Min Stack Design in DSA C - Time & Space Complexity

We want to understand how fast the Min Stack operations run as the number of elements grows.

Specifically, how does the time to push, pop, or get the minimum change with more items?

Analyze the time complexity of the following Min Stack code snippet.

typedef struct {
    int *stack;
    int *minStack;
    int top;
    int capacity;
} MinStack;

void push(MinStack* obj, int val) {
    obj->stack[++obj->top] = val;
    int minVal = obj->top == 0 ? val : (val < obj->minStack[obj->top - 1] ? val : obj->minStack[obj->top - 1]);
    obj->minStack[obj->top] = minVal;
}

void pop(MinStack* obj) {
    if (obj->top >= 0) obj->top--;
}

int getMin(MinStack* obj) {
    return obj->minStack[obj->top];
}
    

This code keeps track of the minimum value at each stack level to allow quick minimum retrieval.

Look for loops or repeated steps inside each operation.

• Primary operation: Each push, pop, and getMin runs a fixed number of steps without loops.
• How many times: Each operation runs once per call, no matter how many elements are in the stack.

Each operation does a constant amount of work regardless of stack size.

Input Size (n)	Approx. Operations per push/pop/getMin
10	5-6 steps
100	5-6 steps
1000	5-6 steps

Pattern observation: The number of steps stays the same no matter how many elements are in the stack.

Time Complexity: O(1)

This means each operation takes the same short time no matter how big the stack is.

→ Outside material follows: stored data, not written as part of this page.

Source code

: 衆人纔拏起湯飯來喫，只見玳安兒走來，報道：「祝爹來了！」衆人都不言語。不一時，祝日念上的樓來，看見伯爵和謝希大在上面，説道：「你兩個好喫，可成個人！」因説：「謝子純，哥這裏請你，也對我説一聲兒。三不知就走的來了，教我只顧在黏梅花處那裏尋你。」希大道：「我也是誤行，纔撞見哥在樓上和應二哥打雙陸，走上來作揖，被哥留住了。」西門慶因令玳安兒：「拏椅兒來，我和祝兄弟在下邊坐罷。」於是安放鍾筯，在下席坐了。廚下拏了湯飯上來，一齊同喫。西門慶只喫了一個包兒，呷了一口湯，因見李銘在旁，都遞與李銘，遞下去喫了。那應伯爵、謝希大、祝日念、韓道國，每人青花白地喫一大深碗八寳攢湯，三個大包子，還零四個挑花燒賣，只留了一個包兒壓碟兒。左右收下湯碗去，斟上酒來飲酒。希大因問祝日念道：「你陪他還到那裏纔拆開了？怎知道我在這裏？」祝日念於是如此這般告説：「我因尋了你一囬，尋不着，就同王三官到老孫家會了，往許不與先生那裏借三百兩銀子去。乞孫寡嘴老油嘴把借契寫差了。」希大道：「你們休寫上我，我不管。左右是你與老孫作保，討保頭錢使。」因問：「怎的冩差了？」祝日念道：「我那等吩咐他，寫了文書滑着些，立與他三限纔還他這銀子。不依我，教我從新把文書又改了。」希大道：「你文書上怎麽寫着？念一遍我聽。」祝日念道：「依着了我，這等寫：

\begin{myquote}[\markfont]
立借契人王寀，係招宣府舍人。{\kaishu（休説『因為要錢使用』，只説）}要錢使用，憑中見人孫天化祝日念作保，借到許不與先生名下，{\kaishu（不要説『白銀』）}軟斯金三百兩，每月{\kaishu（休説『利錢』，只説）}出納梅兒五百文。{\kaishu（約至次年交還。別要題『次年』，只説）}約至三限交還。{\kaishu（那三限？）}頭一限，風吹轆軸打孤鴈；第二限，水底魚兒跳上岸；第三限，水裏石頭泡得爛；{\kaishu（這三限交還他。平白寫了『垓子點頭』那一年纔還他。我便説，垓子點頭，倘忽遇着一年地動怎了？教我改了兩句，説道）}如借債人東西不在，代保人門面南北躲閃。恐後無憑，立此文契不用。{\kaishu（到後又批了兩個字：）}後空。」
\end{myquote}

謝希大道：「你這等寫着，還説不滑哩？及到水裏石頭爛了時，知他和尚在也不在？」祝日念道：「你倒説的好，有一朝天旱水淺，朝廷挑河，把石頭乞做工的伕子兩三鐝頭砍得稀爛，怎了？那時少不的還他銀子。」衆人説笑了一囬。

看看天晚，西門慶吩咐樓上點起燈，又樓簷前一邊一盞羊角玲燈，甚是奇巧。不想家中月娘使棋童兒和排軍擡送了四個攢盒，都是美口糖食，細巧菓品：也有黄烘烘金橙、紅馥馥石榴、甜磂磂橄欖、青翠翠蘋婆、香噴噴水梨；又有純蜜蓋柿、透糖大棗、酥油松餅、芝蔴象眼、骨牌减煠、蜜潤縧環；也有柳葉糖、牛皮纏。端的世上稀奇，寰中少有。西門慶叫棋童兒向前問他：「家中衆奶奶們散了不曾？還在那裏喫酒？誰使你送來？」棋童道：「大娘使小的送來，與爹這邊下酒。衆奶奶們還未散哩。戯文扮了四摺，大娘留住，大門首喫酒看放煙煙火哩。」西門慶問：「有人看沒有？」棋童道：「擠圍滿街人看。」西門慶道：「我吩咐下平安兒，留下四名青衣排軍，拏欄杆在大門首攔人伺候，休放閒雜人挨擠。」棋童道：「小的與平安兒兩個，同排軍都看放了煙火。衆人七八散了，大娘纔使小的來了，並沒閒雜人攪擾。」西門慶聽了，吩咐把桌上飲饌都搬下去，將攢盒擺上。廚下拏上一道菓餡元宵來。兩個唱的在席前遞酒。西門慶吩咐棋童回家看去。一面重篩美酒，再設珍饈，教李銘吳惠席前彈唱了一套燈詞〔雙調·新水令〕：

[X] Wrong: "Finding the minimum must scan all elements, so it takes longer as stack grows."

[OK] Correct: The min stack stores the minimum at each step, so getMin just reads one value instantly.

Knowing how to keep track of minimum values efficiently shows your skill in designing smart data structures.

"What if we used only one stack and searched for the minimum each time getMin is called? How would the time complexity change?"